高校選びの憂鬱



 先日、県内の数名の高校教員と酒を飲む機会があった。そこにいた人たちの子どもが、保育所から中学生だったこともあって、自分の子どもをどの高校に通わせたいか、という話になった。

 たいへん残念なことに、私も含めて、積極的に県立高校に入れたいと思っている人はいなかった。お金と住んでいる場所との関係で「仕方ないから○○(=県立高校名)に入れようか」と言う人が、1人いただけである。これは非常に不幸なことだ。一般の県民から見れば、お前らが自分の子どもを入れたい学校を作れなくてどうするのだ!?とお叱りの言葉でもいただきそうである。

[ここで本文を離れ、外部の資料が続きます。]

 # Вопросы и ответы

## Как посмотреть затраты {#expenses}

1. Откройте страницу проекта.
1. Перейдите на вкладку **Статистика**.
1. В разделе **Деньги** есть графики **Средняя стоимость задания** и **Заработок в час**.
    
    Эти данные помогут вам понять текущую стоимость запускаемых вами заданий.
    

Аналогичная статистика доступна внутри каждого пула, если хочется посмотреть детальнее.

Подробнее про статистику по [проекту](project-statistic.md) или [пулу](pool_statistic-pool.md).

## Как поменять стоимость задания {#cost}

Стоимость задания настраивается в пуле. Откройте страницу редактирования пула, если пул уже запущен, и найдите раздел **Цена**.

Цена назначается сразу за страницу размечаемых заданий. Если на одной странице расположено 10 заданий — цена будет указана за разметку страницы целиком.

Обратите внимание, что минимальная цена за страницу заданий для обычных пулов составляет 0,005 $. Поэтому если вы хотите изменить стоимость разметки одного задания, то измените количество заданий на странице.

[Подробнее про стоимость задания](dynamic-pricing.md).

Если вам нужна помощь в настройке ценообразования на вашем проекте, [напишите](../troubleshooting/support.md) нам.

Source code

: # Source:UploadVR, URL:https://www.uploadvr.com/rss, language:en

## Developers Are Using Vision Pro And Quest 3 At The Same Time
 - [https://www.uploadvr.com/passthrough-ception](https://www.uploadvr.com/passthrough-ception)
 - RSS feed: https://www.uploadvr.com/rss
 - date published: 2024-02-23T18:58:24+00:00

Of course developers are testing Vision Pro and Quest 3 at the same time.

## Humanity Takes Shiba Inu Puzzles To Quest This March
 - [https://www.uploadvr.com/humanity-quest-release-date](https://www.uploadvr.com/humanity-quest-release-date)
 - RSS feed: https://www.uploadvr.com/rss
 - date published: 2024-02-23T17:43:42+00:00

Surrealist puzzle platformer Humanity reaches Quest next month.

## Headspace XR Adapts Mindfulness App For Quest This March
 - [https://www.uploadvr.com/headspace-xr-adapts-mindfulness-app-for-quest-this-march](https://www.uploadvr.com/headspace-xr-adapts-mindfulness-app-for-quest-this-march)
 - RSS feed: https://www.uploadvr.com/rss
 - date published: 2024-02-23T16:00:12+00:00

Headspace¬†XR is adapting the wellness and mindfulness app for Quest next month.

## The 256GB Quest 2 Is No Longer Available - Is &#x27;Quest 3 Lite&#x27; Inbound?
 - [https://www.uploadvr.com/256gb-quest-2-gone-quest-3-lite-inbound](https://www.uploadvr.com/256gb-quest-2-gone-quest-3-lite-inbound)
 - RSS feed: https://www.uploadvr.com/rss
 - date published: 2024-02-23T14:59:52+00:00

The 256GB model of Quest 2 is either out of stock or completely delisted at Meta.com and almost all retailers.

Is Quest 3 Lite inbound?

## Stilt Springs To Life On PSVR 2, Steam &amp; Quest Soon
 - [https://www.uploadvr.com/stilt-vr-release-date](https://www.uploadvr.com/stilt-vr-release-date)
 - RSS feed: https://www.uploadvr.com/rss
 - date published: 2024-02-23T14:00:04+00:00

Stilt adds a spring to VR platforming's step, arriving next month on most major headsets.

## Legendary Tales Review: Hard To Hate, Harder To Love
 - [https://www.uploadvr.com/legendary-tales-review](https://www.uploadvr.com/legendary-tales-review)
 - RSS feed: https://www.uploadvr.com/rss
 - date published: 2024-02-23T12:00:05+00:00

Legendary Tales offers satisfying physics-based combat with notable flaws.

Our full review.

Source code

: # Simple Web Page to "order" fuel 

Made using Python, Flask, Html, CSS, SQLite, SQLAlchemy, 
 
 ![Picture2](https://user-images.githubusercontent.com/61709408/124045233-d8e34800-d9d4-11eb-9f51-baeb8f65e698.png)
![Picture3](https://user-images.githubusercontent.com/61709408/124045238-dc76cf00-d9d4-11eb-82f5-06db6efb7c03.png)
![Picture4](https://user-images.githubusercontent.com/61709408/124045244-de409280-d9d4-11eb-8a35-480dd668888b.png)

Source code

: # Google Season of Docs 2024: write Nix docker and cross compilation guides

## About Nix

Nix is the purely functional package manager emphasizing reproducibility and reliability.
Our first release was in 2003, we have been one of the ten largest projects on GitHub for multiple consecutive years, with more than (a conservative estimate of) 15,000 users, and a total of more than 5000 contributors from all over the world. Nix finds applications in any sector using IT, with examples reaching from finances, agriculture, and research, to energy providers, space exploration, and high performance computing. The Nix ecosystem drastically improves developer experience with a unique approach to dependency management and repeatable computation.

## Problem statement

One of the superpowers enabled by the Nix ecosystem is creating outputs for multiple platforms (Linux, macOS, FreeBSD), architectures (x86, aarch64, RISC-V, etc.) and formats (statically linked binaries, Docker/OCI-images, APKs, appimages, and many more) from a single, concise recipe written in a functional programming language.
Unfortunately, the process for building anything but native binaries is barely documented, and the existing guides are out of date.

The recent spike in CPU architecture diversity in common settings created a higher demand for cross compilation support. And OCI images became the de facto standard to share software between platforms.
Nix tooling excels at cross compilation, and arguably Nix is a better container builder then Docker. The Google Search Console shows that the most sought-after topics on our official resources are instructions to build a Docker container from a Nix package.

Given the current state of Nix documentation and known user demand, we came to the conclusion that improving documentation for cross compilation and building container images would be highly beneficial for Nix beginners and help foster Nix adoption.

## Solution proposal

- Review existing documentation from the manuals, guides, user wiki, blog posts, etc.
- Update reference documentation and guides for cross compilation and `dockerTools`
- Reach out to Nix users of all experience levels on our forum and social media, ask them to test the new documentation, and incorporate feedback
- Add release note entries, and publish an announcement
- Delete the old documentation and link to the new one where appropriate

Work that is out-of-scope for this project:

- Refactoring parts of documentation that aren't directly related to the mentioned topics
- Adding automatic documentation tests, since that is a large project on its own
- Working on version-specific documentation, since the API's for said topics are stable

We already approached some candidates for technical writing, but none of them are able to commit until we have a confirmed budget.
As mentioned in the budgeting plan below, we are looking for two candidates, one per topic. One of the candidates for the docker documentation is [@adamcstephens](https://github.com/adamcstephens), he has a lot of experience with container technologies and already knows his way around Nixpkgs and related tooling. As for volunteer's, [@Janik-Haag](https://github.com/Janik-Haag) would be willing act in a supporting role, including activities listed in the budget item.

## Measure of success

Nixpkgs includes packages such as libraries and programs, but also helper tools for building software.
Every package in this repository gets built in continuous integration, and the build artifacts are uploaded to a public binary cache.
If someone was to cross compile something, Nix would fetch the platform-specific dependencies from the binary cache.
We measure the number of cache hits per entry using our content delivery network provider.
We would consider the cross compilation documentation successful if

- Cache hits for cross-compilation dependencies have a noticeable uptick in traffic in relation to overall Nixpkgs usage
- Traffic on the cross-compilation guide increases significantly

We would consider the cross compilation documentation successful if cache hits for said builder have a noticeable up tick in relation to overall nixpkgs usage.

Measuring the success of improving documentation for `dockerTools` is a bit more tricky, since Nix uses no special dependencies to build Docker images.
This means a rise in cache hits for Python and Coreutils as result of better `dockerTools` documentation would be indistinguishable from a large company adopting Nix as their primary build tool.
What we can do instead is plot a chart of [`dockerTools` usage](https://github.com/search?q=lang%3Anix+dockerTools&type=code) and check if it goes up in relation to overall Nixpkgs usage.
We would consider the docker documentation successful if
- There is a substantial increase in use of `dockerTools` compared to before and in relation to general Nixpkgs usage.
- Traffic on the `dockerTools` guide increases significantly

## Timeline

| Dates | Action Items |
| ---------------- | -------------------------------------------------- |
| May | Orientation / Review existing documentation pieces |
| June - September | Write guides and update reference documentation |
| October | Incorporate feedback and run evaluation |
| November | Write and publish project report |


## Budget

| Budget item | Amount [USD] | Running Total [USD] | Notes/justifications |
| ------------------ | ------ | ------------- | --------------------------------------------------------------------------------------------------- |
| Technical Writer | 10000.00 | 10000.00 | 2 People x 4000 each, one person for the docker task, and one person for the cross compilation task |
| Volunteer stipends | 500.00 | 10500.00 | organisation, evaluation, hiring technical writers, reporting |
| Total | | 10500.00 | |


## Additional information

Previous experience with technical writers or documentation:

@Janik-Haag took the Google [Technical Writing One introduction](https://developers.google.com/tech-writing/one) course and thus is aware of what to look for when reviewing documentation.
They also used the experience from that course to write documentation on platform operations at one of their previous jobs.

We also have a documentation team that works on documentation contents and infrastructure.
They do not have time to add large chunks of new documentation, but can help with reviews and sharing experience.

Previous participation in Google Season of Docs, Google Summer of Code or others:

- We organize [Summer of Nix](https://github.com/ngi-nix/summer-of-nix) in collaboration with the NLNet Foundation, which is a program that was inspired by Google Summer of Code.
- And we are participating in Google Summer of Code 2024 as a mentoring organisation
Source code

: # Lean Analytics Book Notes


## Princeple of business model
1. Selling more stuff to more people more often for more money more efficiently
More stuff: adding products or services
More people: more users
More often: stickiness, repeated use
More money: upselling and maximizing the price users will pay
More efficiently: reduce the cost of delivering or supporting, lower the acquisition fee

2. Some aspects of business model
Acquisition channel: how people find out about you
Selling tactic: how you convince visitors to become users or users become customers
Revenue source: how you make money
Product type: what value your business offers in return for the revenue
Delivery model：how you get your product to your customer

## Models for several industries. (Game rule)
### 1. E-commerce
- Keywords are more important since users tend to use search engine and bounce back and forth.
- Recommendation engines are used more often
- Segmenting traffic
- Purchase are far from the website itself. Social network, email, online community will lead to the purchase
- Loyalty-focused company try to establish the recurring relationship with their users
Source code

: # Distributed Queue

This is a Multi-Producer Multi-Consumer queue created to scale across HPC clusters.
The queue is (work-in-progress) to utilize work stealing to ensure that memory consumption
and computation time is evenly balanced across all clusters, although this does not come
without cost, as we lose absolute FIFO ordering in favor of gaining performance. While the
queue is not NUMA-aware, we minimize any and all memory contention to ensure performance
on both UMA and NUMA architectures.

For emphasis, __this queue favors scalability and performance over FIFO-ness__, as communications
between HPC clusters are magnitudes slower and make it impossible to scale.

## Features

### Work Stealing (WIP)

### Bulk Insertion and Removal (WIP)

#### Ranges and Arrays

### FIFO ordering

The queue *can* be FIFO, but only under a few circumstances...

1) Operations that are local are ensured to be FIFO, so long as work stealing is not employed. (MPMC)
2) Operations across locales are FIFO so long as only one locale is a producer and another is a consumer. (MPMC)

 もちろん、私たちだって、出来るものならそうしたいのだ。しかし、自分たち以外の責任で、自分たちの子どもを入れたい学校が作れないから、上のような話になるのである。私もできるだけ「グチ」にならないように、多少の自制はしながら、今の公立高校が、いかに強い管理統制の下にあって、意味の見出し難いような義務的な仕事を、形式主義的に外見上やったことにするためだけに汲々としているか、ということは書いてきた。もっとも、教育委員会(実質的にはその事務局たる教育庁)や文科省がすべて悪い、と言う気もない。現場の人間の中にも、考え方において同様のものが根強く存在することは、多くの場面でこれまた強く感じることだし、そもそも、教育委員会文科省は県民・国民に支えられて存在しているからである。その場にいた教員達の中にも、そのような現在の公立高校を積極的に現在の姿で支えていこうと立ち回っている人が、いなかったとは言えない。しかし、いざ自分の子どもを通わせるとしたら?という視点で見た時に、突如、公立高校はどうしようもなく可能性のない存在に見えるらしかった。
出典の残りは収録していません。